--- Information provided Enclosed Below ---

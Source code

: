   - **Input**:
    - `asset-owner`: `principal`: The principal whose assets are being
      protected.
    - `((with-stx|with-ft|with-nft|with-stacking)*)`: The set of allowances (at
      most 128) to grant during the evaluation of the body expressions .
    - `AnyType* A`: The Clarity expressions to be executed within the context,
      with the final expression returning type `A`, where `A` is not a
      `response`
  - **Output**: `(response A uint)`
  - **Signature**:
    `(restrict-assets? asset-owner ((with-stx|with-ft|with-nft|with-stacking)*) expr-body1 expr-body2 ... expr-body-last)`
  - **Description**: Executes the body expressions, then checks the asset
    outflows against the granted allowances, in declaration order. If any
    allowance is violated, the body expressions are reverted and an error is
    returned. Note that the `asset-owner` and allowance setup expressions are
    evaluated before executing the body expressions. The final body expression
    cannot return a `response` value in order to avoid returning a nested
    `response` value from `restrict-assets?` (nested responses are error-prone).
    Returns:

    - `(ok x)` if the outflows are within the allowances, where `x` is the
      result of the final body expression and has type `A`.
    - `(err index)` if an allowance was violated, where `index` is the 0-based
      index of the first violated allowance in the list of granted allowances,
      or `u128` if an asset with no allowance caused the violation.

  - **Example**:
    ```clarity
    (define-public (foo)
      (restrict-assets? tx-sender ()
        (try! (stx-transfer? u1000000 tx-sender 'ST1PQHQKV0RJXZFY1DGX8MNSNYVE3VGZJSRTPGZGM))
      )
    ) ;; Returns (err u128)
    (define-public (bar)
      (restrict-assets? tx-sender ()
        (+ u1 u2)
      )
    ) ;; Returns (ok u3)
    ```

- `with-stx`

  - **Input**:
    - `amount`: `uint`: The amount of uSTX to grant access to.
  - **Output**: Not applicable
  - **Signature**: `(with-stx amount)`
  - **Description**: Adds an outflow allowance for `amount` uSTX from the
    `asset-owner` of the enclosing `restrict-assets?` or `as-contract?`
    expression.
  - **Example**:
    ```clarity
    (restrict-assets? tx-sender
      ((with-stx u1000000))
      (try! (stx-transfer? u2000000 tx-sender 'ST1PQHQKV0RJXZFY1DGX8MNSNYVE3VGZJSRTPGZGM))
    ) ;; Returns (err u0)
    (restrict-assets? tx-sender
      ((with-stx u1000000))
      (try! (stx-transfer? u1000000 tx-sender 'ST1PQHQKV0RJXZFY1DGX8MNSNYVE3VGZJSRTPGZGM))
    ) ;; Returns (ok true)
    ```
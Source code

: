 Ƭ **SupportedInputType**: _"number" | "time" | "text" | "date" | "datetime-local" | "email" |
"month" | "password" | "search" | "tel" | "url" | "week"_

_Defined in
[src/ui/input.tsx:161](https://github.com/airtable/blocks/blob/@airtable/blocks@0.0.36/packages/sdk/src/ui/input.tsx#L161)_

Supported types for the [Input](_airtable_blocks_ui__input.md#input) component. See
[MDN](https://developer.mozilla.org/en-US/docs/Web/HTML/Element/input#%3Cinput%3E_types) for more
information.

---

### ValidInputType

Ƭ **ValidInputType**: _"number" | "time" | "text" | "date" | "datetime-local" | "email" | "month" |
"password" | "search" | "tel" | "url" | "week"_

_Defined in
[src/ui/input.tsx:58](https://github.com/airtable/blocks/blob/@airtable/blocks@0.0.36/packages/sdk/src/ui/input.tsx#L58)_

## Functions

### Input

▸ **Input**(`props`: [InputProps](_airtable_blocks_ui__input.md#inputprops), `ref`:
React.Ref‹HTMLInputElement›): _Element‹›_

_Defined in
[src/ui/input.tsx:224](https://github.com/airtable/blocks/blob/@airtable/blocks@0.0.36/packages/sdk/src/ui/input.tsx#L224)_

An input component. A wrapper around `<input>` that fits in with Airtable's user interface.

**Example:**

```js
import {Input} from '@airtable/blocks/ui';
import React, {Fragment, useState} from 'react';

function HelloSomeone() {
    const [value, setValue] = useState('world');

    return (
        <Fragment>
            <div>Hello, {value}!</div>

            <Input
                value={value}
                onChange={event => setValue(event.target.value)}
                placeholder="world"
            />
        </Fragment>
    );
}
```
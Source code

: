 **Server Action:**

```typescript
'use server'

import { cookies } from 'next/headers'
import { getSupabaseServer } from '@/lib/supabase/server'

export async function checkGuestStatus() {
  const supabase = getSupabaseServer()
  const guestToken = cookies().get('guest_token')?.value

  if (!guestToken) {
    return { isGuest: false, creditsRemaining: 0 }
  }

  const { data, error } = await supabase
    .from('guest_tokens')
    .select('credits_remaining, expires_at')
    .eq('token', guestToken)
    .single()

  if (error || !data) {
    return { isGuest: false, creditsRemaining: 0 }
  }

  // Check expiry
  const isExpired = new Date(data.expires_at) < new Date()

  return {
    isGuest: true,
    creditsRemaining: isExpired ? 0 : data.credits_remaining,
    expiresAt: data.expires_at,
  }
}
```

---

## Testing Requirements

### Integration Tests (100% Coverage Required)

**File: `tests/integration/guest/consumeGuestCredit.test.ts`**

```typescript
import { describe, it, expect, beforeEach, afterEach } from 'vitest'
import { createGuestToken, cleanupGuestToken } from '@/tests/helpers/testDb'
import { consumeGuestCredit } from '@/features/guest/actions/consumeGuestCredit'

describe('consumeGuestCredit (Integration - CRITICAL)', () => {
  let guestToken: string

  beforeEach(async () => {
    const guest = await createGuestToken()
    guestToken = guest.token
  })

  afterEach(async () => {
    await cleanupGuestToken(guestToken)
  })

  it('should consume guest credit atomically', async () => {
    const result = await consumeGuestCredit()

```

--- End of Enclosed Information provided ---

What is expected:
Would you copy out exactly the lines above that start at the one containing "with the final" and end at the one containing "is the 0-based", inclusive?

Written solution:
      with the final expression returning type `A`, where `A` is not a
      `response`
  - **Output**: `(response A uint)`
  - **Signature**:
    `(restrict-assets? asset-owner ((with-stx|with-ft|with-nft|with-stacking)*) expr-body1 expr-body2 ... expr-body-last)`
  - **Description**: Executes the body expressions, then checks the asset
    outflows against the granted allowances, in declaration order. If any
    allowance is violated, the body expressions are reverted and an error is
    returned. Note that the `asset-owner` and allowance setup expressions are
    evaluated before executing the body expressions. The final body expression
    cannot return a `response` value in order to avoid returning a nested
    `response` value from `restrict-assets?` (nested responses are error-prone).
    Returns:

    - `(ok x)` if the outflows are within the allowances, where `x` is the
      result of the final body expression and has type `A`.
    - `(err index)` if an allowance was violated, where `index` is the 0-based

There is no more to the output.